GOAL OF THE EXERCISE.
Reproduce the full listing without a single change.

EXERCISE INPUT.
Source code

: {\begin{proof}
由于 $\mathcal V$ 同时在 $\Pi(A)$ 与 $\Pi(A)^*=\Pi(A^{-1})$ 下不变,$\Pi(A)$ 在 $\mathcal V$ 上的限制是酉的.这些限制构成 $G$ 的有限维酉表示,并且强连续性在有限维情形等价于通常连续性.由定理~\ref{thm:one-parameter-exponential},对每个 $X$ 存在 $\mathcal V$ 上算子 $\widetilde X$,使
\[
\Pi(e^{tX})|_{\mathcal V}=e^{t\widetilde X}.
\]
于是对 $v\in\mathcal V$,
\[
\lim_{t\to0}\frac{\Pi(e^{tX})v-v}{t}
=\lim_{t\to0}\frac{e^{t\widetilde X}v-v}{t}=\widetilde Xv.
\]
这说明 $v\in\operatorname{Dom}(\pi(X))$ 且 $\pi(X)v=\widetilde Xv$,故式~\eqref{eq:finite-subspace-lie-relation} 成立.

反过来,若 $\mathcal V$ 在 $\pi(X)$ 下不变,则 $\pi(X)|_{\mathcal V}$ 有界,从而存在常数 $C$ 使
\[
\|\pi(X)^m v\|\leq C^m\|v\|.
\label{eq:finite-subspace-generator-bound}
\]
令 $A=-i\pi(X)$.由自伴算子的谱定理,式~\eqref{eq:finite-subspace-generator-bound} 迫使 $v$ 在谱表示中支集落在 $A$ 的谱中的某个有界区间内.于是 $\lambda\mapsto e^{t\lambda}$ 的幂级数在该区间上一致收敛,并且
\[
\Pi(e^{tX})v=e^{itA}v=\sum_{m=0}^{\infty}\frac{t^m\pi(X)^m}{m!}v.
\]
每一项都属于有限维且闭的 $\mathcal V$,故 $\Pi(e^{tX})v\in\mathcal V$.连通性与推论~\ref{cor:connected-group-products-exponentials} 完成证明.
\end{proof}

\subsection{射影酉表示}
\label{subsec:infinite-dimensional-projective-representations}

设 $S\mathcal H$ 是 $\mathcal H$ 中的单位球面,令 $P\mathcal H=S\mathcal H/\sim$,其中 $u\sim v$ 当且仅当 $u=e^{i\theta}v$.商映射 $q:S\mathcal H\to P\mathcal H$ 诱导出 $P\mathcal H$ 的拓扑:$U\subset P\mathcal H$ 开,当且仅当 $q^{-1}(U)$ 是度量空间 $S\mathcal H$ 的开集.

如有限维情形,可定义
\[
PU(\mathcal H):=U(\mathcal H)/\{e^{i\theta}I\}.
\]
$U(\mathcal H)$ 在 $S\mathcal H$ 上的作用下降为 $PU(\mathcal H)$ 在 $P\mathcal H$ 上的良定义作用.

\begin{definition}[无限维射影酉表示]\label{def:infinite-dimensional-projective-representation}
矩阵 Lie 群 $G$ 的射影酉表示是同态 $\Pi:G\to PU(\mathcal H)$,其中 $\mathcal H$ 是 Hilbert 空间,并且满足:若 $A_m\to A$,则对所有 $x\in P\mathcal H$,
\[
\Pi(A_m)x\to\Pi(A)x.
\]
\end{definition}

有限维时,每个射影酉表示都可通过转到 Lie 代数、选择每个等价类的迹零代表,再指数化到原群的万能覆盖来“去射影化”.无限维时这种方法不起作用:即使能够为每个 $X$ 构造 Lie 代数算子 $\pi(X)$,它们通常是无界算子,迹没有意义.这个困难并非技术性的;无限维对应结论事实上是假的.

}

SOLUTION FOR THIS PROBLEM.
Source code

: {\begin{proof}
由于 $\mathcal V$ 同时在 $\Pi(A)$ 与 $\Pi(A)^*=\Pi(A^{-1})$ 下不变,$\Pi(A)$ 在 $\mathcal V$ 上的限制是酉的.这些限制构成 $G$ 的有限维酉表示,并且强连续性在有限维情形等价于通常连续性.由定理~\ref{thm:one-parameter-exponential},对每个 $X$ 存在 $\mathcal V$ 上算子 $\widetilde X$,使
\[
\Pi(e^{tX})|_{\mathcal V}=e^{t\widetilde X}.
\]
于是对 $v\in\mathcal V$,
\[
\lim_{t\to0}\frac{\Pi(e^{tX})v-v}{t}
=\lim_{t\to0}\frac{e^{t\widetilde X}v-v}{t}=\widetilde Xv.
\]
这说明 $v\in\operatorname{Dom}(\pi(X))$ 且 $\pi(X)v=\widetilde Xv$,故式~\eqref{eq:finite-subspace-lie-relation} 成立.

反过来,若 $\mathcal V$ 在 $\pi(X)$ 下不变,则 $\pi(X)|_{\mathcal V}$ 有界,从而存在常数 $C$ 使
\[
\|\pi(X)^m v\|\leq C^m\|v\|.
\label{eq:finite-subspace-generator-bound}
\]
令 $A=-i\pi(X)$.由自伴算子的谱定理,式~\eqref{eq:finite-subspace-generator-bound} 迫使 $v$ 在谱表示中支集落在 $A$ 的谱中的某个有界区间内.于是 $\lambda\mapsto e^{t\lambda}$ 的幂级数在该区间上一致收敛,并且
\[
\Pi(e^{tX})v=e^{itA}v=\sum_{m=0}^{\infty}\frac{t^m\pi(X)^m}{m!}v.
\]
每一项都属于有限维且闭的 $\mathcal V$,故 $\Pi(e^{tX})v\in\mathcal V$.连通性与推论~\ref{cor:connected-group-products-exponentials} 完成证明.
\end{proof}

\subsection{射影酉表示}
\label{subsec:infinite-dimensional-projective-representations}

设 $S\mathcal H$ 是 $\mathcal H$ 中的单位球面,令 $P\mathcal H=S\mathcal H/\sim$,其中 $u\sim v$ 当且仅当 $u=e^{i\theta}v$.商映射 $q:S\mathcal H\to P\mathcal H$ 诱导出 $P\mathcal H$ 的拓扑:$U\subset P\mathcal H$ 开,当且仅当 $q^{-1}(U)$ 是度量空间 $S\mathcal H$ 的开集.

如有限维情形,可定义
\[
PU(\mathcal H):=U(\mathcal H)/\{e^{i\theta}I\}.
\]
$U(\mathcal H)$ 在 $S\mathcal H$ 上的作用下降为 $PU(\mathcal H)$ 在 $P\mathcal H$ 上的良定义作用.

\begin{definition}[无限维射影酉表示]\label{def:infinite-dimensional-projective-representation}
矩阵 Lie 群 $G$ 的射影酉表示是同态 $\Pi:G\to PU(\mathcal H)$,其中 $\mathcal H$ 是 Hilbert 空间,并且满足:若 $A_m\to A$,则对所有 $x\in P\mathcal H$,
\[
\Pi(A_m)x\to\Pi(A)x.
\]
\end{definition}

有限维时,每个射影酉表示都可通过转到 Lie 代数、选择每个等价类的迹零代表,再指数化到原群的万能覆盖来“去射影化”.无限维时这种方法不起作用:即使能够为每个 $X$ 构造 Lie 代数算子 $\pi(X)$,它们通常是无界算子,迹没有意义.这个困难并非技术性的;无限维对应结论事实上是假的.

}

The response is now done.